McClain signed as a free agent with the Dallas Cowboys on March 12, 2014. Although he looked strong and was taking advantage of the added work as Henry Melton recovered from knee surgery during off-season workouts, a high-ankle sprain he suffered in training camp affected his momentum. He played 13 games in a reserve role and finished with 20 tackles (3 for loss), 7 quarterback pressures, one sack and a forced fumble. His best game came against the Washington Redskins, notching 4 tackles, one sack and a forced fumble.

In 2015, he missed time during training camp with a bone bruise and hamstring injuries. He registered 4 tackles in the first two regular-season games, before being placed on the injured reserve list with a sprained big toe injury on September 22.

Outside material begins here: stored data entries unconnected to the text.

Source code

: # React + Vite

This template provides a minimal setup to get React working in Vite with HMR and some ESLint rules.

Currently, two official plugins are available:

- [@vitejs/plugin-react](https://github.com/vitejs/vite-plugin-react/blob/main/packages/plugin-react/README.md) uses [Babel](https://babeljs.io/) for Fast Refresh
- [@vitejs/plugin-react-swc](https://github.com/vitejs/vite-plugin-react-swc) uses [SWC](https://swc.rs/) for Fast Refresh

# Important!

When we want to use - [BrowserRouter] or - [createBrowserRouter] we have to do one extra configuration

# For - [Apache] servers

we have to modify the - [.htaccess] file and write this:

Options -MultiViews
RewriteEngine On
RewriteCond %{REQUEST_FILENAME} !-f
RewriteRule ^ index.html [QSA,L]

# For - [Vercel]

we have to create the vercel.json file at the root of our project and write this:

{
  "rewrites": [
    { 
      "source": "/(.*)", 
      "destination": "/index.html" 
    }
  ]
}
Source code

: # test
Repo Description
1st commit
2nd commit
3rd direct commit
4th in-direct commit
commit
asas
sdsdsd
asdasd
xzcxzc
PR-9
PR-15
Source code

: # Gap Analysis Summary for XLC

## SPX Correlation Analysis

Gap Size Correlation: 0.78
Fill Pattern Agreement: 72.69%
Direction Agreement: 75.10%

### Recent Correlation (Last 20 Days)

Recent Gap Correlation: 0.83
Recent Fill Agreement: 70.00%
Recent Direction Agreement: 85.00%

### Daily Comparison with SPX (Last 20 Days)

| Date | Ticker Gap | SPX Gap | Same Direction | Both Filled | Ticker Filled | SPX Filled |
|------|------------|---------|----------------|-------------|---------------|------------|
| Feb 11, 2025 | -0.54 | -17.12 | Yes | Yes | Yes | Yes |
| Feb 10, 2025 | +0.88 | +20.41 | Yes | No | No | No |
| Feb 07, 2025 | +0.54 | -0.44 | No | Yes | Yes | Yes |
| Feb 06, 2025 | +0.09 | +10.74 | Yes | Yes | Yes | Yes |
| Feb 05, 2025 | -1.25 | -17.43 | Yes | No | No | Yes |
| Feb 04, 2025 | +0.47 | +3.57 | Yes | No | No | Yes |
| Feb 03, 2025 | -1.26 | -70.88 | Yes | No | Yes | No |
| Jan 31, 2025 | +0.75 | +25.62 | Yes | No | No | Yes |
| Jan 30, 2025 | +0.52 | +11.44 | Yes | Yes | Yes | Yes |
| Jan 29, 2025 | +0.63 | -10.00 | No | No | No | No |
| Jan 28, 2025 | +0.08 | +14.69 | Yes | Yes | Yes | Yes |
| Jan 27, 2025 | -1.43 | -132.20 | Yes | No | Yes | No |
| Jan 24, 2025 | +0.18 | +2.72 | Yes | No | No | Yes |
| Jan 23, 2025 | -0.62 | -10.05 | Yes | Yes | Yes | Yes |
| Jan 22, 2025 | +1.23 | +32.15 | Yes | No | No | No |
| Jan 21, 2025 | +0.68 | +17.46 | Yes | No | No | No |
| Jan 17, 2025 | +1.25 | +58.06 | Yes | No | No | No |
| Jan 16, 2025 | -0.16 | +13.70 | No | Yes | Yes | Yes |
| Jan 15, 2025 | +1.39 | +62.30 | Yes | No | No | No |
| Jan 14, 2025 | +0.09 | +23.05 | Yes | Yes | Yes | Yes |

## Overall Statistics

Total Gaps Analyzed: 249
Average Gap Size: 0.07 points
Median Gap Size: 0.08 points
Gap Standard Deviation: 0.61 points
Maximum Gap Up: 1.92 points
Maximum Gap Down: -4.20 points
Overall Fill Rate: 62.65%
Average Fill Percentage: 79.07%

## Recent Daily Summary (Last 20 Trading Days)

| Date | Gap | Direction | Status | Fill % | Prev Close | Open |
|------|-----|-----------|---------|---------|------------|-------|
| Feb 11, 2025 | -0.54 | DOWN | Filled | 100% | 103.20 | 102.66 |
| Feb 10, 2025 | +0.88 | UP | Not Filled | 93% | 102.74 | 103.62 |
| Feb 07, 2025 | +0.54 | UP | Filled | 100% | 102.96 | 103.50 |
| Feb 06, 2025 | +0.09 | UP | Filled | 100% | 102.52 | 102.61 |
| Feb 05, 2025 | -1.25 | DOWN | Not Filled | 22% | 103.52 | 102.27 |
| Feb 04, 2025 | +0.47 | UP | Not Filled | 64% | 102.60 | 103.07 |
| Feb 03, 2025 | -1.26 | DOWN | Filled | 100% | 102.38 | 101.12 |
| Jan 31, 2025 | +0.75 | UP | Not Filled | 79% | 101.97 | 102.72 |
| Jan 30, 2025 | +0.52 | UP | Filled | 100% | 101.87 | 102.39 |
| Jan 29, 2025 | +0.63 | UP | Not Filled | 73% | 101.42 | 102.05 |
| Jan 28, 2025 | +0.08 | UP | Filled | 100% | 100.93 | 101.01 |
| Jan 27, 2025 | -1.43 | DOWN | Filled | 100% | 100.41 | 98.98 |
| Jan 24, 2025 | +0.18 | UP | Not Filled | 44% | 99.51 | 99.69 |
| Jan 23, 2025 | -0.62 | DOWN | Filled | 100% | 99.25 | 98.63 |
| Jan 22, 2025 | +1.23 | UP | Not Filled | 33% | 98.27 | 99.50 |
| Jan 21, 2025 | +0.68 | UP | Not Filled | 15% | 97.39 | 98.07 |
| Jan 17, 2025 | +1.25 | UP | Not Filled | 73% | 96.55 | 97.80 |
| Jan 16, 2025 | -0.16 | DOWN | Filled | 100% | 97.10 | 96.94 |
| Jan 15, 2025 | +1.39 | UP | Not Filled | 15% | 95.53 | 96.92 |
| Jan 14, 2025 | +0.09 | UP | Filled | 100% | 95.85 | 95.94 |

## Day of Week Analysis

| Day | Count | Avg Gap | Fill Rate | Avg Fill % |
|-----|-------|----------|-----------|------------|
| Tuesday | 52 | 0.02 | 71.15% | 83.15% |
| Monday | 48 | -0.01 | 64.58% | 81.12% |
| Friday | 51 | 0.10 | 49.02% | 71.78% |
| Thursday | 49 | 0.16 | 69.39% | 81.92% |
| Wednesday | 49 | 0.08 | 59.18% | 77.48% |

In 2016, he was able to earn a starting position over new free agent addition Cedric Thornton. He started in 15 games mostly at the three technique position and was considered the best defensive lineman on the team according to the media and observers. In the season opener against the New York Giants he had 5 tackles (one for loss). His best game came against the Cincinnati Bengals, when he registered 6 tackles (1 for loss), 1.5 sacks and 3 quarterback hurries. He did not play in the last game to rest an ankle injury he suffered against the Detroit Lions and be ready for the playoffs. He finished the season with 41 tackles (3 for loss), 2.5 sacks, 8 quarterback pressures and 2 forced fumbles.

===Washington Redskins===
On March 10, 2017, McClain signed a four-year contract with the Washington Redskins. He started 2 out of 12 games at defensive end in the team's 3-4 defense, after being passed on the depth chart by Stacy McGee. He registered 20 tackles, 2 sacks and one fumble recovery. He missed weeks 12 through 15 with a toe injury he suffered against the New Orleans Saints. He was released on April 30, 2018.

===Atlanta Falcons===
On May 11, 2018, McClain signed with the Atlanta Falcons.

===Arizona Cardinals===
On May 22, 2019, McClain signed with the Arizona Cardinals. On August 26, 2019, McClain was released by the Cardinals.

===Kansas City Chiefs===
On October 8, 2019, McClain signed with the Kansas City Chiefs. He was released on October 19, 2019.

===Oakland Raiders===
On October 30, 2019, McClain was signed by the Oakland Raiders. He was released on December 10, 2019.

===Calgary Stampeders===
On May 2, 2022, McClain signed with the Calgary Stampeders of the Canadian Football League (CFL). McClain was assigned to the practice squad at the end of the preseason, but made his Stampeder debut on August 20, 2022, in a game against the Toronto Argonauts.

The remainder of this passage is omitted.